● **Task to complete**
Images should be omitted while the rest of the data is duplicated exactly.

---------------

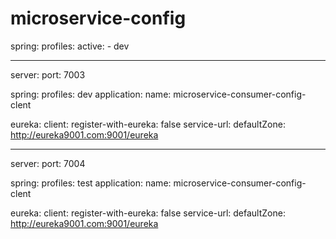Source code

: # microservice-config
spring:
  profiles:
    active:
      - dev

---
server: 
  port: 7003

spring:
  profiles: dev
  application:
    name: microservice-consumer-config-clent

eureka:
  client:
    register-with-eureka: false
    service-url: 
      defaultZone: http://eureka9001.com:9001/eureka

---
server: 
  port: 7004

spring:
  profiles: test
  application:
    name: microservice-consumer-config-clent

eureka:
  client:
    register-with-eureka: false
    service-url: 
      defaultZone: http://eureka9001.com:9001/eureka
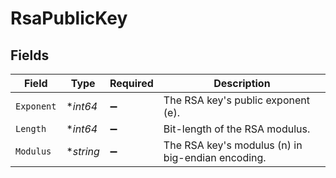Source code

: # RsaPublicKey


## Fields

| Field                                             | Type                                              | Required                                          | Description                                       |
| ------------------------------------------------- | ------------------------------------------------- | ------------------------------------------------- | ------------------------------------------------- |
| `Exponent`                                        | **int64*                                          | :heavy_minus_sign:                                | The RSA key's public exponent (e).                |
| `Length`                                          | **int64*                                          | :heavy_minus_sign:                                | Bit-length of the RSA modulus.                    |
| `Modulus`                                         | **string*                                         | :heavy_minus_sign:                                | The RSA key's modulus (n) in big-endian encoding. |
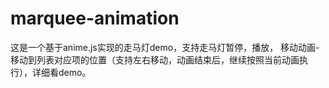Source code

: # marquee-animation
这是一个基于anime.js实现的走马灯demo，支持走马灯暂停，播放， 移动动画-移动到列表对应项的位置（支持左右移动，动画结束后，继续按照当前动画执行），详细看demo。
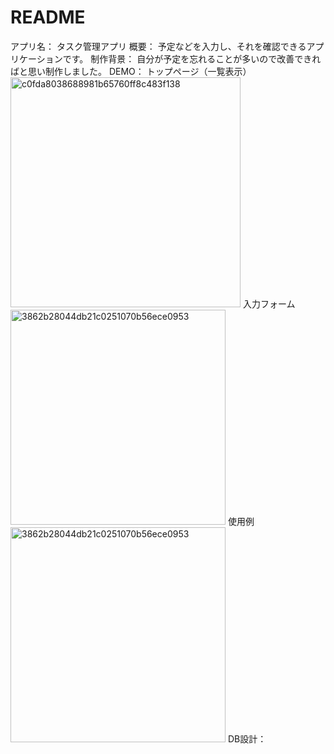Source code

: # README

アプリ名：
タスク管理アプリ
概要：
予定などを入力し、それを確認できるアプリケーションです。
制作背景：
自分が予定を忘れることが多いので改善できればと思い制作しました。
DEMO：
トップページ（一覧表示）
<img width="368" alt="c0fda8038688981b65760ff8c483f138" src="https://user-images.githubusercontent.com/60650659/86476324-42f4ed00-bd81-11ea-9613-a6ccb82b98f4.png">
入力フォーム
<img width="344" alt="3862b28044db21c0251070b56ece0953" src="https://user-images.githubusercontent.com/60650659/86476711-05449400-bd82-11ea-8c74-d6fabc9c8b85.png">
使用例
<img width="344" alt="3862b28044db21c0251070b56ece0953" src="https://user-images.githubusercontent.com/60650659/86477046-a0d60480-bd82-11ea-92c6-c5d1a2e14b91.png">
DB設計：
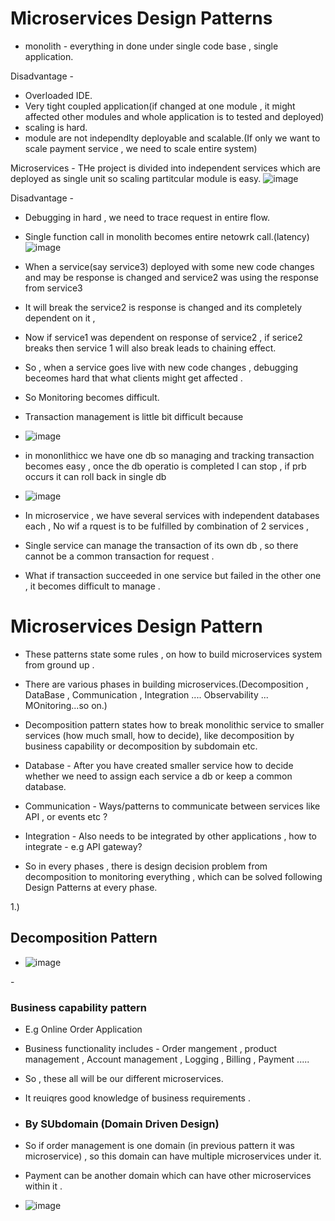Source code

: <h1>Microservices Design Patterns</h1>

- monolith -  everything in done under single code base , single application.

Disadvantage - 
- Overloaded IDE.
- Very tight coupled application(if changed at one module , it might affected other modules and whole application is to tested and deployed)
- scaling is hard.
- module are not independlty deployable and scalable.(If only we want to scale payment service , we need to scale entire system)

Microservices - 
THe project is divided into independent services which are deployed as single unit so scaling partitcular module is easy.
![image](https://github.com/user-attachments/assets/b0b1f15e-a2eb-422a-96a5-1e0e923ebbb2)

Disadvantage - 
- Debugging in hard , we need to trace request in entire flow.
- Single function call in monolith becomes entire netowrk call.(latency)
![image](https://github.com/user-attachments/assets/84cdfbb0-6448-49ec-88a7-5b9962748e97)

- When a service(say service3) deployed with some new code changes and may be response is changed and service2 was using the response from service3
- It will break the service2 is response is changed and its completely dependent on it ,
- Now if service1 was dependent on response of service2 , if serice2 breaks then service 1 will also break leads to chaining effect.

- So , when a service goes live with new code changes , debugging beceomes hard that what clients might get affected .
- So Monitoring becomes difficult.

- Transaction management is little bit difficult because 
- ![image](https://github.com/user-attachments/assets/7c6bcfc9-0289-4418-8e15-c4a9874606d3)
- in mononlithicc we have one db so managing and tracking transaction becomes easy , once the db operatio is completed I can stop ,  if prb occurs it can roll back in single db

- ![image](https://github.com/user-attachments/assets/74cd1695-b1bf-4076-805c-5ede02b1f213)
- In microservice , we have several services with independent databases each , No wif a rquest is to be fulfilled by combination of 2 services ,
- Single service can manage the transaction of its own db , so there cannot be a common transaction for request .
- What if transaction succeeded in one service but failed in the other one , it becomes difficult to manage .


<h1>Microservices Design Pattern</h1>

- These patterns state some rules , on how to build microservices system from ground up .
- There are various phases in building microservices.(Decomposition , DataBase , Communication , Integration .... Observability ... MOnitoring...so on.)

- Decomposition pattern states how to break monolithic service to smaller services (how much small, how to decide), like decomposition by business capability or
  decomposition by subdomain etc.

- Database - After you have created smaller service how to decide whether we need to assign each service a db or keep a common database.

- Communication - Ways/patterns to communicate between services like API , or events etc ?

- Integration - Also needs to be integrated by other applications , how to integrate - e.g API gateway?

- So in every phases , there is design decision problem  from decomposition to monitoring everything , which can be solved following Design Patterns at every phase.

1.) <h2> Decomposition Pattern </h2>

- ![image](https://github.com/user-attachments/assets/a6b65b45-26df-41e2-80c6-a6d2f0fed873)

-<h3> Business capability pattern </h3>

- E.g Online Order Application
- Business functionality includes - Order mangement , product management , Account management , Logging , Billing , Payment .....
- So , these all will be our different microservices.
- It reuiqres good knowledge of business requirements .

- <h3> By SUbdomain (Domain Driven Design) </h3>

- So if order management is one domain (in previous pattern it was microservice) , so this domain can have multiple microservices under it.
- Payment can be another domain which can have other microservices within it .
- ![image](https://github.com/user-attachments/assets/266a1ca7-3003-4565-a23c-f9d3aa876412)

---------------

● **Response to this task**
Source code

: # microservice-config
spring:
  profiles:
    active:
      - dev

---
server: 
  port: 7003

spring:
  profiles: dev
  application:
    name: microservice-consumer-config-clent

eureka:
  client:
    register-with-eureka: false
    service-url: 
      defaultZone: http://eureka9001.com:9001/eureka

---
server: 
  port: 7004

spring:
  profiles: test
  application:
    name: microservice-consumer-config-clent

eureka:
  client:
    register-with-eureka: false
    service-url: 
      defaultZone: http://eureka9001.com:9001/eureka
Source code

: # RsaPublicKey


## Fields

| Field                                             | Type                                              | Required                                          | Description                                       |
| ------------------------------------------------- | ------------------------------------------------- | ------------------------------------------------- | ------------------------------------------------- |
| `Exponent`                                        | **int64*                                          | :heavy_minus_sign:                                | The RSA key's public exponent (e).                |
| `Length`                                          | **int64*                                          | :heavy_minus_sign:                                | Bit-length of the RSA modulus.                    |
| `Modulus`                                         | **string*                                         | :heavy_minus_sign:                                | The RSA key's modulus (n) in big-endian encoding. |
Source code

: # marquee-animation
这是一个基于anime.js实现的走马灯demo，支持走马灯暂停，播放， 移动动画-移动到列表对应项的位置（支持左右移动，动画结束后，继续按照当前动画执行），详细看demo。
Source code

: # README

アプリ名：
タスク管理アプリ
概要：
予定などを入力し、それを確認できるアプリケーションです。
制作背景：
自分が予定を忘れることが多いので改善できればと思い制作しました。
DEMO：
トップページ（一覧表示）
<img width="368" alt="c0fda8038688981b65760ff8c483f138" src="https://user-images.githubusercontent.com/60650659/86476324-42f4ed00-bd81-11ea-9613-a6ccb82b98f4.png">
入力フォーム
<img width="344" alt="3862b28044db21c0251070b56ece0953" src="https://user-images.githubusercontent.com/60650659/86476711-05449400-bd82-11ea-8c74-d6fabc9c8b85.png">
使用例
<img width="344" alt="3862b28044db21c0251070b56ece0953" src="https://user-images.githubusercontent.com/60650659/86477046-a0d60480-bd82-11ea-92c6-c5d1a2e14b91.png">
DB設計：
Source code

: <h1>Microservices Design Patterns</h1>

- monolith -  everything in done under single code base , single application.

Disadvantage - 
- Overloaded IDE.
- Very tight coupled application(if changed at one module , it might affected other modules and whole application is to tested and deployed)
- scaling is hard.
- module are not independlty deployable and scalable.(If only we want to scale payment service , we need to scale entire system)

Microservices - 
THe project is divided into independent services which are deployed as single unit so scaling partitcular module is easy.
![image](https://github.com/user-attachments/assets/b0b1f15e-a2eb-422a-96a5-1e0e923ebbb2)

Disadvantage - 
- Debugging in hard , we need to trace request in entire flow.
- Single function call in monolith becomes entire netowrk call.(latency)
![image](https://github.com/user-attachments/assets/84cdfbb0-6448-49ec-88a7-5b9962748e97)

- When a service(say service3) deployed with some new code changes and may be response is changed and service2 was using the response from service3
- It will break the service2 is response is changed and its completely dependent on it ,
- Now if service1 was dependent on response of service2 , if serice2 breaks then service 1 will also break leads to chaining effect.

- So , when a service goes live with new code changes , debugging beceomes hard that what clients might get affected .
- So Monitoring becomes difficult.

- Transaction management is little bit difficult because 
- ![image](https://github.com/user-attachments/assets/7c6bcfc9-0289-4418-8e15-c4a9874606d3)
- in mononlithicc we have one db so managing and tracking transaction becomes easy , once the db operatio is completed I can stop ,  if prb occurs it can roll back in single db

- ![image](https://github.com/user-attachments/assets/74cd1695-b1bf-4076-805c-5ede02b1f213)
- In microservice , we have several services with independent databases each , No wif a rquest is to be fulfilled by combination of 2 services ,
- Single service can manage the transaction of its own db , so there cannot be a common transaction for request .
- What if transaction succeeded in one service but failed in the other one , it becomes difficult to manage .


<h1>Microservices Design Pattern</h1>

- These patterns state some rules , on how to build microservices system from ground up .
- There are various phases in building microservices.(Decomposition , DataBase , Communication , Integration .... Observability ... MOnitoring...so on.)

- Decomposition pattern states how to break monolithic service to smaller services (how much small, how to decide), like decomposition by business capability or
  decomposition by subdomain etc.

- Database - After you have created smaller service how to decide whether we need to assign each service a db or keep a common database.

- Communication - Ways/patterns to communicate between services like API , or events etc ?

- Integration - Also needs to be integrated by other applications , how to integrate - e.g API gateway?

- So in every phases , there is design decision problem  from decomposition to monitoring everything , which can be solved following Design Patterns at every phase.

1.) <h2> Decomposition Pattern </h2>

- ![image](https://github.com/user-attachments/assets/a6b65b45-26df-41e2-80c6-a6d2f0fed873)

-<h3> Business capability pattern </h3>

- E.g Online Order Application
- Business functionality includes - Order mangement , product management , Account management , Logging , Billing , Payment .....
- So , these all will be our different microservices.
- It reuiqres good knowledge of business requirements .

- <h3> By SUbdomain (Domain Driven Design) </h3>

- So if order management is one domain (in previous pattern it was microservice) , so this domain can have multiple microservices under it.
- Payment can be another domain which can have other microservices within it .
- ![image](https://github.com/user-attachments/assets/266a1ca7-3003-4565-a23c-f9d3aa876412)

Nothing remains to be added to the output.